[Start of section]

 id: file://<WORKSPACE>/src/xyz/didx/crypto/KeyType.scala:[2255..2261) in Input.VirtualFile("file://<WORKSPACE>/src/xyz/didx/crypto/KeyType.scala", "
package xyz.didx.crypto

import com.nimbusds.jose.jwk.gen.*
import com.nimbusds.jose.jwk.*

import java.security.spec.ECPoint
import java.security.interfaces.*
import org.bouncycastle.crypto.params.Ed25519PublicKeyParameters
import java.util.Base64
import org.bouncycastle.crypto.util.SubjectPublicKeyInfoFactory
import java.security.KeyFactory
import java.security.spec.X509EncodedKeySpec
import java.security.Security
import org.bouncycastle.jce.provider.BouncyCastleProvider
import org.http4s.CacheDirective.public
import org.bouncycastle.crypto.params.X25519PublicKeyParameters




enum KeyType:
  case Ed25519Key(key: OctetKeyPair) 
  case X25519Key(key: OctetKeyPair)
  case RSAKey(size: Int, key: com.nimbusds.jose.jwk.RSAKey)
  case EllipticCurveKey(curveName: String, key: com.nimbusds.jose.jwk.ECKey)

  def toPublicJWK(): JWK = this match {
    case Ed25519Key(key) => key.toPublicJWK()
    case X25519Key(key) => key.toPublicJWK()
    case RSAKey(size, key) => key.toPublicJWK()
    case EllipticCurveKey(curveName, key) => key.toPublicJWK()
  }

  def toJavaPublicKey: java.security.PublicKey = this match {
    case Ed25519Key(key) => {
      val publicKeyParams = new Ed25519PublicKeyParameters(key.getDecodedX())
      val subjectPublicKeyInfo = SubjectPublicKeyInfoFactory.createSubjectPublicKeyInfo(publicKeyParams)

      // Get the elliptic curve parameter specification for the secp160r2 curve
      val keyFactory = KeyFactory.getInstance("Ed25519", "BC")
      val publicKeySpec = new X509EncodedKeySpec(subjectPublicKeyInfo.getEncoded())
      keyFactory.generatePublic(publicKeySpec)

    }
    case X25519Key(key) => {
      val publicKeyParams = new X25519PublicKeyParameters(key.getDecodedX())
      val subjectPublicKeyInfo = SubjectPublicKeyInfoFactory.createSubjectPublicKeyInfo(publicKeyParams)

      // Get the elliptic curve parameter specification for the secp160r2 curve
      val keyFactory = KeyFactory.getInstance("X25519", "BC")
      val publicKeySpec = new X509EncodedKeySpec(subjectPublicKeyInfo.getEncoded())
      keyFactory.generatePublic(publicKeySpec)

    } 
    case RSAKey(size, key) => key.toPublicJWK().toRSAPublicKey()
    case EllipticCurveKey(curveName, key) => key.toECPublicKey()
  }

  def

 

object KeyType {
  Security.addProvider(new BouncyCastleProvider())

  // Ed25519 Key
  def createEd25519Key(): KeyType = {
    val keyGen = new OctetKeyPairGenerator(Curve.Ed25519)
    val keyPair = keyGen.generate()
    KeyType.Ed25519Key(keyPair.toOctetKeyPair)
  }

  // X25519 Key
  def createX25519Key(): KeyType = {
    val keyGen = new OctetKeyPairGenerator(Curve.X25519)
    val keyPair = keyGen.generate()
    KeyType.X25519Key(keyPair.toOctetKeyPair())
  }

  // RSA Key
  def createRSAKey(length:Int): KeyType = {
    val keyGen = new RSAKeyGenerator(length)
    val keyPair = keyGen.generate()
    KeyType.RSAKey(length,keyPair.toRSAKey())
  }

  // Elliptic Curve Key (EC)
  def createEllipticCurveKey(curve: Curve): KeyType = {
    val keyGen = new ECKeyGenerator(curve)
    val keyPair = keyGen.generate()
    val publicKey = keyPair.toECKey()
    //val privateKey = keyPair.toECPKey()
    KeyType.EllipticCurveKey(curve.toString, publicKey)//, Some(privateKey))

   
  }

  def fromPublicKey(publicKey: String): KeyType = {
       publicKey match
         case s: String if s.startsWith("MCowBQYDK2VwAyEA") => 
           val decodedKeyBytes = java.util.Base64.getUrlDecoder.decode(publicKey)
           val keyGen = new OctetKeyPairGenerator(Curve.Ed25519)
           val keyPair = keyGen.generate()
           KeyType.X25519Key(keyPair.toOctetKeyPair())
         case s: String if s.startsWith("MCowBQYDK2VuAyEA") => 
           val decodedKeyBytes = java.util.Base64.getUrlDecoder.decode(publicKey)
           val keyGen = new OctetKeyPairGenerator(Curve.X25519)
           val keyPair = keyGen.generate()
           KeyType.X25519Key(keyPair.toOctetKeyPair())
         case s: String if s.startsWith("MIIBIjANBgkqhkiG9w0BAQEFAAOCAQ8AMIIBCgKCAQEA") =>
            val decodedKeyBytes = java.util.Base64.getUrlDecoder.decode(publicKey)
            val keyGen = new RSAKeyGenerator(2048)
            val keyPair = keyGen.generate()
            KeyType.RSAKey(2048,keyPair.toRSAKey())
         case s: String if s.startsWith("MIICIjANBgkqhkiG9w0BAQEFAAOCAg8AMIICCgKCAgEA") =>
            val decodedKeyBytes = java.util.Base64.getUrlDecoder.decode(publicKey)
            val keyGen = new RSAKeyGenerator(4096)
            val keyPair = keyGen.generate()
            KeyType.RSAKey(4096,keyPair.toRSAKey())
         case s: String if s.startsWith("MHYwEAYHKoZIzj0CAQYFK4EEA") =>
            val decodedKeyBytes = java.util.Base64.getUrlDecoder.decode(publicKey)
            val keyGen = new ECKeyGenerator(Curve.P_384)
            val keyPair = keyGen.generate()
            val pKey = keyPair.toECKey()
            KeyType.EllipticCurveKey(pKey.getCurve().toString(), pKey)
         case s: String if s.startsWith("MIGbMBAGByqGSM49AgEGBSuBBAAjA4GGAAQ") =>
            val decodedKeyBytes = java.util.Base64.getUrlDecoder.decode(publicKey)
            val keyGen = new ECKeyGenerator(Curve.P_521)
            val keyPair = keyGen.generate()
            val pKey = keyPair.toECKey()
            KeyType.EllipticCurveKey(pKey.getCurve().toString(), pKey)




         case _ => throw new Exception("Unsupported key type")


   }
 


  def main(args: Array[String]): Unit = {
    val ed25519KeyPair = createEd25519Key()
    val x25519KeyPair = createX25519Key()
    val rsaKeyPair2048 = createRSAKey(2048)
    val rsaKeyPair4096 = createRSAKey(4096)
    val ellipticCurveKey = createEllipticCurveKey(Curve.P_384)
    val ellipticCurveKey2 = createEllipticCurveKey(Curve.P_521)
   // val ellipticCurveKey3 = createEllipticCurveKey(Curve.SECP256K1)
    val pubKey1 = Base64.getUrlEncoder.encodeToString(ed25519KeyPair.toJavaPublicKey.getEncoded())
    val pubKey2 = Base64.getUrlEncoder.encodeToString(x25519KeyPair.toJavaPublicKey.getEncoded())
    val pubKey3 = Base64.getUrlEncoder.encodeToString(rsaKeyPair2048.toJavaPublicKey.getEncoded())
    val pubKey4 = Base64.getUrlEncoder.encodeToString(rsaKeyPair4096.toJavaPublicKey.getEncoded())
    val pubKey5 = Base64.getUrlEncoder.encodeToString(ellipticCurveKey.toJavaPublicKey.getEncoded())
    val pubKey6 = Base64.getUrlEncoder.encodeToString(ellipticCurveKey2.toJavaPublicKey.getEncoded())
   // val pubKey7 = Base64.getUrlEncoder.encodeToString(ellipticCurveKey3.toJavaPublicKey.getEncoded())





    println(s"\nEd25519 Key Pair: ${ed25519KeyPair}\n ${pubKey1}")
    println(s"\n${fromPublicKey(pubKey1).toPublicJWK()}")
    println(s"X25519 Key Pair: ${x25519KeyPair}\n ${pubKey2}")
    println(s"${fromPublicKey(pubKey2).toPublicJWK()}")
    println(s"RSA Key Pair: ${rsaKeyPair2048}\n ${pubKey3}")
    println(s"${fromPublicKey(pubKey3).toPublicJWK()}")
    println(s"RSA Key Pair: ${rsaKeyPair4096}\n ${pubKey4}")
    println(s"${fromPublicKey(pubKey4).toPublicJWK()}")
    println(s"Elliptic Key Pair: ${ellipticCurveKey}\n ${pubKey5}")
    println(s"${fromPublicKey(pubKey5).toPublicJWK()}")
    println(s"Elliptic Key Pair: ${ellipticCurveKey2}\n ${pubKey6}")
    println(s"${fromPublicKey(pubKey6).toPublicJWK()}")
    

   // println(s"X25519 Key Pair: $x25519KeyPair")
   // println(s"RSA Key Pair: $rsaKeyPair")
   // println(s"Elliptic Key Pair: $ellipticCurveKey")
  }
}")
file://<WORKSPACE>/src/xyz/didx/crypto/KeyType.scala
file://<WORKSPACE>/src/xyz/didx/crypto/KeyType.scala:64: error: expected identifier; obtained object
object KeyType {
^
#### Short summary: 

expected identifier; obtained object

[End of section]

From the line holding "error: expected identifier; obtained object" down to the final line above, copy each line exactly, and leave out everything before it.

## Answer space
file://<WORKSPACE>/src/xyz/didx/crypto/KeyType.scala:64: error: expected identifier; obtained object
object KeyType {
^
#### Short summary: 

expected identifier; obtained object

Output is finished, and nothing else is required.